Less than an hour after news of the plea deal emerged on Tuesday (AEST), footage posted online by WikiLeaks showed Assange leaving London’s Belmarsh prison on bail and departing Britain from Stansted Airport.

WikiLeaks said it was filmed on Monday afternoon (local time).

“Julian Assange is free,” it said in a WikiLeaks post on X.

“He left Belmarsh maximum-security prison on the morning of 24 June, after having spent 1901 days there. He was granted bail by the High Court in London and was released at Stansted Airport during the afternoon, where he boarded a plane and departed the UK.”

Assange’s wife Stella also confirmed his release in a post with a similar message.

Asked in Parliament on Tuesday if Assange was coming home, Prime Minister Anthony Albanese said the ongoing legal proceedings in the US were “crucial and delicate”.

“I will say the Australian government has continued to provide consular assistance to Julian Assange through the UK High Commissioner, Stephen Smith, who travelled with Julian
Assange when he left the UK, and US Ambassador Kevin Rudd, who is also providing important assistance,” he said.

“I have been a very clear, as both the Labor leader in opposition but also as Prime Minister, that regardless of the views that people have about Julian Assange and his activities, the case has dragged on for too long, there is nothing to be gained by his continued incarceration and we want him brought home to Australia.”

He said he would have more to say once the legal procedures had concluded – “which I hope will be very soon”.

Ahead of confirmation of the plea deal, Labor MP Julian Hill said no one should judge Assange for “accepting a deal to get the hell out of there and come home. His health is fragile”.

“Whatever you think of Assange, he is an Australian and enough is enough,” he told The Guardian.

“The Prime Minister deserves enormous personal credit for his judgment and determination, never giving up in pursuing resolution of this case. Let’s hope for the best now.”

Shadow foreign minister Simon Birmingham welcomed the update.

“We have consistently said that the US and UK justice systems should be respected. We welcome the fact that Mr Assange’s decision to plead guilty will bring this long running saga to an end,” he said.

WikiLeaks in 2010 released hundreds of thousands of classified US military documents on Washington’s wars in Afghanistan and Iraq – the largest security breaches of their kind in US military history – along with swaths of diplomatic cables.

Assange was indicted during former US president Donald Trump’s administration over WikiLeaks’ mass release of secret US documents, which were leaked by Chelsea Manning, a former US military intelligence analyst who was also prosecuted under the Espionage Act.

The trove of more than 700,000 documents included diplomatic cables and battlefield accounts such as a 2007 video of a US Apache helicopter firing at suspected insurgents in Iraq, killing a dozen people including two Reuters news staff. That video was released in 2010.

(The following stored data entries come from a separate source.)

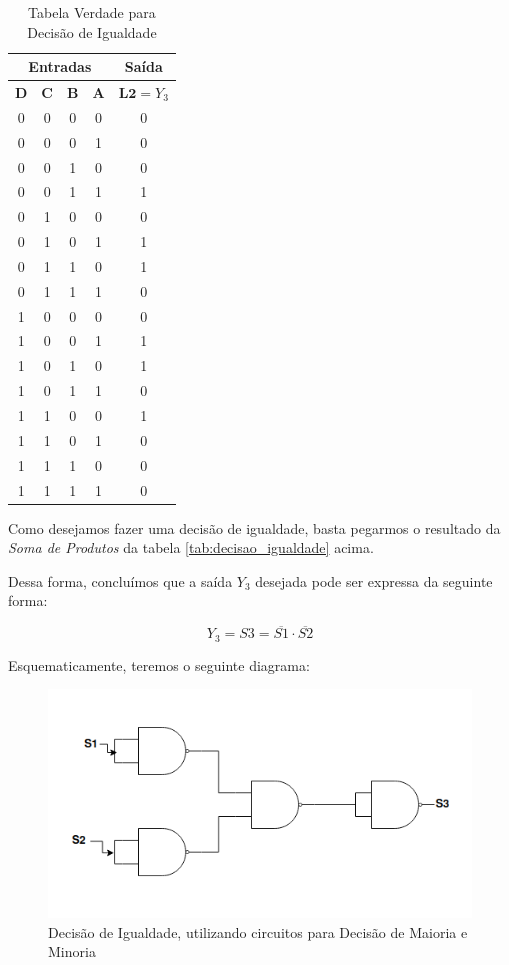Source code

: \documentclass[12pt]{article}
\begin{document}
\begin{table}[H]
    \centering
    \caption{Tabela Verdade para Decisão de Igualdade}
    \begin{tabular}{|c|c|c|c|c|}\hline
    \multicolumn{4}{|c|}{Entradas} & \multicolumn{1}{|c|}{Saída} \\\hline
    \textbf{D} & \textbf{C} & \textbf{B} & \textbf{A} & $\textbf{L2}=Y_{3}$ \\\hline
    0 & 0 & 0 & 0 & 0 \\\hline
    0 & 0 & 0 & 1 & 0 \\\hline
    0 & 0 & 1 & 0 & 0 \\\hline
    0 & 0 & 1 & 1 & 1 \\\hline
    0 & 1 & 0 & 0 & 0 \\\hline
    0 & 1 & 0 & 1 & 1 \\\hline
    0 & 1 & 1 & 0 & 1 \\\hline
    0 & 1 & 1 & 1 & 0 \\\hline
    1 & 0 & 0 & 0 & 0 \\\hline
    1 & 0 & 0 & 1 & 1 \\\hline
    1 & 0 & 1 & 0 & 1 \\\hline
    1 & 0 & 1 & 1 & 0 \\\hline
    1 & 1 & 0 & 0 & 1 \\\hline
    1 & 1 & 0 & 1 & 0 \\\hline
    1 & 1 & 1 & 0 & 0 \\\hline
    1 & 1 & 1 & 1 & 0 \\\hline
    \end{tabular}\label{tab:tabela_verdade_decisao_igualdade}
\end{table}

Como desejamos fazer uma decisão de igualdade, basta pegarmos o resultado da
\textit{Soma de Produtos} da tabela \ref{tab:decisao_igualdade} acima.

Dessa forma, concluímos que a saída \(Y_{3}\) desejada pode ser expressa da
seguinte forma:

\begin{equation}
  Y_{3} = S3 = \overline{S1} \cdot \overline{S2} \label{eq:2.3_NAND}
\end{equation}

Esquematicamente, teremos o seguinte diagrama:

\begin{figure}[H]
    \centering
    \includegraphics[width=.6\textwidth]{Exp03/2.3.png}
    \caption{Decisão de Igualdade, utilizando circuitos para Decisão de Maioria e Minoria}
    \label{fig:decisao_igualdade}
\end{figure}
\end{document}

The charges against Assange sparked outrage among his many global supporters. They have long argued that, as the publisher of WikiLeaks, Assange should not face charges typically used against federal government employees who steal or leak information.

Many press freedom advocates have argued that criminally charging Assange represents a threat to free speech.

Assange was first arrested in Britain in 2010 on a European arrest warrant after Swedish authorities said they wanted to question him over sex-crime allegations that were later dropped.

He fled to Ecuador’s embassy, where he remained for seven years, to avoid extradition to Sweden.

He was dragged out of the embassy in 2019 and jailed for skipping bail.

He has been in Belmarsh jail since, and has spent the past five years fighting extradition to the US.

In Belmarsh, Assange married his partner Stella with whom he had two children while he was holed up in the Ecuadorean embassy.